Investors Endure Bumpy Flight

Wall Street runs into some big-time turbulence as the market undergoes a particularly volatile session. Has the Dow's record run finally hit a wall? By David Lazarus.

Wall Street was careening higher and lower Friday, whipping investors around like a run-amok thrill ride. More than a few market players are finding their endurance -- and stomachs -- being put to the test.

The Dow Jones Industrial Average shed 5.34 points to 10457.38 in midafternoon trading after earlier finding strength in better-than-expected earnings from Eastman Kodak (EK) and Caterpillar (CAT). It's uncertain whether the blue-chip index will end the week with a fifth straight record high.

Tech stocks, meanwhile, returned to the doghouse after briefly coming back to life on Thursday. A warning from Sun Microsystems that the computer market faces tougher times ahead sent a chill through the entire sector, and scared off those few traders who had been brave enough to start picking through the debris in search of bargains.

The Wired Index fell 3.93 to 655.45, and the Nasdaq Composite Index was 17.07 lower at 2504.70. The S&P 500 slid 5.42 to 1317.44.

"We're seeing market movements in a single day that, in older, prehistoric times -- five years ago -- would have taken weeks or months," said Bill Meehan, chief market analyst with Cantor Fitzgerald. "I feel a lot more comfortable with having cash than with excessive exposure to the equity market."

Sun (SUNW) dropped US$3.94 to $56.50 even as the company topped estimates with quarterly profit of 71 cents a share. Investors were more interested in CEO Scott McNealy comparing the months ahead to "heartbreak hill" as Y2K worries take a greater toll on computer sales. Sun's Chief Financial Officer, Mike Lehman, echoed this sentiment when he said he was approaching future quarters "a bit more conservatively" than analysts.

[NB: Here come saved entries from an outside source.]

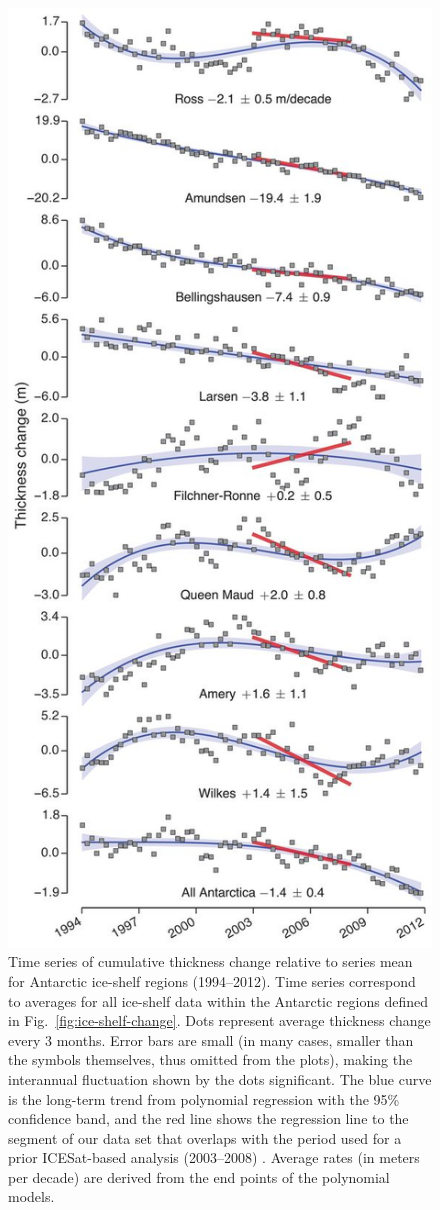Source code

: \begin{figure}[!h]
  \centering
  \includegraphics[width=.53\textwidth]{img/Fig3_ts_regions_review_final.jpg}
  \caption[Time series of cumulative thickness change]{
  \ssp \footnotesize
Time series of cumulative thickness change relative to series mean for Antarctic ice-shelf regions (1994--2012). Time series correspond to averages for all ice-shelf data within the Antarctic regions defined in Fig.~\ref{fig:ice-shelf-change}. Dots represent average thickness change every 3 months. Error bars are small (in many cases, smaller than the symbols themselves, thus omitted from the plots), making the interannual fluctuation shown by the dots significant. The blue curve is the long-term trend from polynomial regression with the 95\% confidence band, and the red line shows the regression line to the segment of our data set that overlaps with the period used for a prior ICESat-based analysis (2003--2008) \parencite{Pritchard2012}. Average rates (in meters per decade) are derived from the end points of the polynomial models.
  \label{fig:ts-regions}
  }
\end{figure}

With Intel having said pretty much the same thing earlier this week -- although the chip maker is almost always conservative in making earnings forecasts -- traders feel that the message has come across loud and clear: no growth in tech.

It could be, of course, that leading hardware makers are simply laying the groundwork for pleasant surprises in the next earnings season (it wouldn't be the first time). But most investors are playing it safe and shifting their money to "cyclical" stocks like energy and heavy industry, which are seen as finally coming into their own after years in the shadow of their more glamorous tech and Internet cousins.

Not that Net shares have totally lost their luster. Amazon.com (AMZN) climbed 13 percent to $189.38 as Donaldson, Lufkin & Jenrette upgraded the company's stock to "top pick" from "buy," and raised its 12-month price target to $280. Analyst Jamie Kiggen is especially entranced with Amazon's new auction service, which he thinks could generate more than $20 million in revenue this year, and as much as $65 million next year.

Similarly, Inktomi (INKT) surged 12 percent to $133 after posting a smaller-than-expected quarterly loss of 9 cents a share. But Excite (XCIT) declined $6.94 to $140 as it revealed a pro forma setback of 4 cents a share.

Looking to head off the rumor mill, Lycos (LCOS) slipped 13 cents to $94.44 after quickly weighing in with an announcement that its own quarterly loss won't be any worse than anticipated, and that its revenue should more than double in the period. Lycos, soon-to-be parent of Wired News, wants to put out any smoldering brush fires as it pushes ahead with its merger with USA Networks. Disenchanted shareholders are looking for any excuse to scotch the deal, which places a minimal premium on Lycos' market value.